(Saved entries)
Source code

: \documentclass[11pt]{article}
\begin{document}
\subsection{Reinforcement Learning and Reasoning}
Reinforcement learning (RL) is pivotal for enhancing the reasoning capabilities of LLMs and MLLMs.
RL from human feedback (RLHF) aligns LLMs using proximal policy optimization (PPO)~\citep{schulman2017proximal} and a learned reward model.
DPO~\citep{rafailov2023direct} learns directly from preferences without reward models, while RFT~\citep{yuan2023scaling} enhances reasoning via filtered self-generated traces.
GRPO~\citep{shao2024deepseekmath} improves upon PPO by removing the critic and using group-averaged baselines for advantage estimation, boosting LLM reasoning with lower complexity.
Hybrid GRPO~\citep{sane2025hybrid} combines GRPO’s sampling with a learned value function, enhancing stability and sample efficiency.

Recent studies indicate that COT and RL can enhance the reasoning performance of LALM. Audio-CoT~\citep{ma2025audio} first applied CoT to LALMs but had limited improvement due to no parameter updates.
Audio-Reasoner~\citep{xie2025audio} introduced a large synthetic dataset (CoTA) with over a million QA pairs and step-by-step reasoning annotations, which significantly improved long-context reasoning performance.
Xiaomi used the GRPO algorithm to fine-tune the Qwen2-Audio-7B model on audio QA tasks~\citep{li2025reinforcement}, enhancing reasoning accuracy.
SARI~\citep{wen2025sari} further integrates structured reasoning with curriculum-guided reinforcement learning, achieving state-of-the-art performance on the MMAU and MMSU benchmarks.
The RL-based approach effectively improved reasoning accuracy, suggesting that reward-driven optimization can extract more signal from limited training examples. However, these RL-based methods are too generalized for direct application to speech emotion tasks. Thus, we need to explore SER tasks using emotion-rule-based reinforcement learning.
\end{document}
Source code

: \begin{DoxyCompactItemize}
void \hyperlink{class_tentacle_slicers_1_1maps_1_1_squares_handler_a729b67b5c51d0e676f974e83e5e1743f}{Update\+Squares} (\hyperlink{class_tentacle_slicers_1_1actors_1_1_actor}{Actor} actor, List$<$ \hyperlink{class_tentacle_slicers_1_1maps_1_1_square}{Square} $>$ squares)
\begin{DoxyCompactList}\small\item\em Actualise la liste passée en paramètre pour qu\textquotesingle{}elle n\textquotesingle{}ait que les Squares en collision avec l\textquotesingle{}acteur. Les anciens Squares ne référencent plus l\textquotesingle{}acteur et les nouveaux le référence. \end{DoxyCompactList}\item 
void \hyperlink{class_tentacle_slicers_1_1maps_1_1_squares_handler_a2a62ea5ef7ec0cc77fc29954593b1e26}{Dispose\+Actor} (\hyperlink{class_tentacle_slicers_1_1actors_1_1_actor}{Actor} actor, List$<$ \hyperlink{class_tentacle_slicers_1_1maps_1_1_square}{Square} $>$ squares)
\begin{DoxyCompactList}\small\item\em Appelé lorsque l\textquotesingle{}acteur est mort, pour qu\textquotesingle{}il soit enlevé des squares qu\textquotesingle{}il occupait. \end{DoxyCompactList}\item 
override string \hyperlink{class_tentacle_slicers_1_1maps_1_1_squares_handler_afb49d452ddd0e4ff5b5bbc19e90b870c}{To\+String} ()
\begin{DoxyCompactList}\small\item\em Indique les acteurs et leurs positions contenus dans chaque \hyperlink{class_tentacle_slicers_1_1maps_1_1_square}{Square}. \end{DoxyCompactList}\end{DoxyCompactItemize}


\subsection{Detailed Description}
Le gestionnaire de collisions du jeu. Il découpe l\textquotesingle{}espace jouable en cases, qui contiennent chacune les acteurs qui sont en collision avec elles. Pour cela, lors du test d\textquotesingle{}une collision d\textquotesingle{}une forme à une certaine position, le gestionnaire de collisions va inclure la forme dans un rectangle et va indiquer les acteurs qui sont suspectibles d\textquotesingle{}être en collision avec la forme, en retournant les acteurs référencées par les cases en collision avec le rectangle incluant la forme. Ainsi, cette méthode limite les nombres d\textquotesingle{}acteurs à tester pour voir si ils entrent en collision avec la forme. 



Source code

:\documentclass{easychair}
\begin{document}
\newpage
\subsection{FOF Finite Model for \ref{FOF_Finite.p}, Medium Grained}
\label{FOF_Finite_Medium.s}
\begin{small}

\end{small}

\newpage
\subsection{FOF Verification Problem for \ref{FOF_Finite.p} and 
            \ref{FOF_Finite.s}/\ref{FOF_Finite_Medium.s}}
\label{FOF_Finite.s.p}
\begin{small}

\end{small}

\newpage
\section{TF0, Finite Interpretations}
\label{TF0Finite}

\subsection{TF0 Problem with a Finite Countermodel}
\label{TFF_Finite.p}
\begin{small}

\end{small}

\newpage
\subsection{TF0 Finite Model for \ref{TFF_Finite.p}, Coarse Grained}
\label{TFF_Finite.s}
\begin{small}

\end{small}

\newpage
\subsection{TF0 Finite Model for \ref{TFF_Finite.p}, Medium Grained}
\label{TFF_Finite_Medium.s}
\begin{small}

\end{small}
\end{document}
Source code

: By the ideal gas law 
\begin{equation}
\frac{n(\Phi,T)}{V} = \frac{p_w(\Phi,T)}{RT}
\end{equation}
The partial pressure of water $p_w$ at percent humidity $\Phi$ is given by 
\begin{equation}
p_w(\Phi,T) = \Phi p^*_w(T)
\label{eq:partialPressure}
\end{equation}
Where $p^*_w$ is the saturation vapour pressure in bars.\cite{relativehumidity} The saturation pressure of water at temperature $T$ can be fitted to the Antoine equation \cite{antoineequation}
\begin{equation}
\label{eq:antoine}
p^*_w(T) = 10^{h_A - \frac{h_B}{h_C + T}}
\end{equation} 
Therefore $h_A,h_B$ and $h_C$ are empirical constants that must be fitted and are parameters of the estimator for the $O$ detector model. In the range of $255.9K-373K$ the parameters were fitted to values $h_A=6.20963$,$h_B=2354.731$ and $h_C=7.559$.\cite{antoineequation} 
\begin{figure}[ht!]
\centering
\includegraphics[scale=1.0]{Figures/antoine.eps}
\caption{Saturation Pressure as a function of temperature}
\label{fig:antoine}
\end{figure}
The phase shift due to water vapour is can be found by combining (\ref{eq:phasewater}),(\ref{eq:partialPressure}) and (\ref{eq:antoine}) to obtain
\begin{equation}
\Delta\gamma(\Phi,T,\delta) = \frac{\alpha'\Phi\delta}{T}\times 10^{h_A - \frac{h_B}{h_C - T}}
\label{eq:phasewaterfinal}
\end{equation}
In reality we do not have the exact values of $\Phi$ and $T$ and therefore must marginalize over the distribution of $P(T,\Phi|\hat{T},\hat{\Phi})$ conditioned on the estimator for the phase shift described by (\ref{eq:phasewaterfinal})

== ASSIGNED TASK ==
Return, exactly, the lines from the first line of the records above to the line containing "The RL-based approach", both included.

== ANSWER SECTION ==
Source code

: \documentclass[11pt]{article}
\begin{document}
\subsection{Reinforcement Learning and Reasoning}
Reinforcement learning (RL) is pivotal for enhancing the reasoning capabilities of LLMs and MLLMs.
RL from human feedback (RLHF) aligns LLMs using proximal policy optimization (PPO)~\citep{schulman2017proximal} and a learned reward model.
DPO~\citep{rafailov2023direct} learns directly from preferences without reward models, while RFT~\citep{yuan2023scaling} enhances reasoning via filtered self-generated traces.
GRPO~\citep{shao2024deepseekmath} improves upon PPO by removing the critic and using group-averaged baselines for advantage estimation, boosting LLM reasoning with lower complexity.
Hybrid GRPO~\citep{sane2025hybrid} combines GRPO’s sampling with a learned value function, enhancing stability and sample efficiency.

Recent studies indicate that COT and RL can enhance the reasoning performance of LALM. Audio-CoT~\citep{ma2025audio} first applied CoT to LALMs but had limited improvement due to no parameter updates.
Audio-Reasoner~\citep{xie2025audio} introduced a large synthetic dataset (CoTA) with over a million QA pairs and step-by-step reasoning annotations, which significantly improved long-context reasoning performance.
Xiaomi used the GRPO algorithm to fine-tune the Qwen2-Audio-7B model on audio QA tasks~\citep{li2025reinforcement}, enhancing reasoning accuracy.
SARI~\citep{wen2025sari} further integrates structured reasoning with curriculum-guided reinforcement learning, achieving state-of-the-art performance on the MMAU and MMSU benchmarks.
The RL-based approach effectively improved reasoning accuracy, suggesting that reward-driven optimization can extract more signal from limited training examples. However, these RL-based methods are too generalized for direct application to speech emotion tasks. Thus, we need to explore SER tasks using emotion-rule-based reinforcement learning.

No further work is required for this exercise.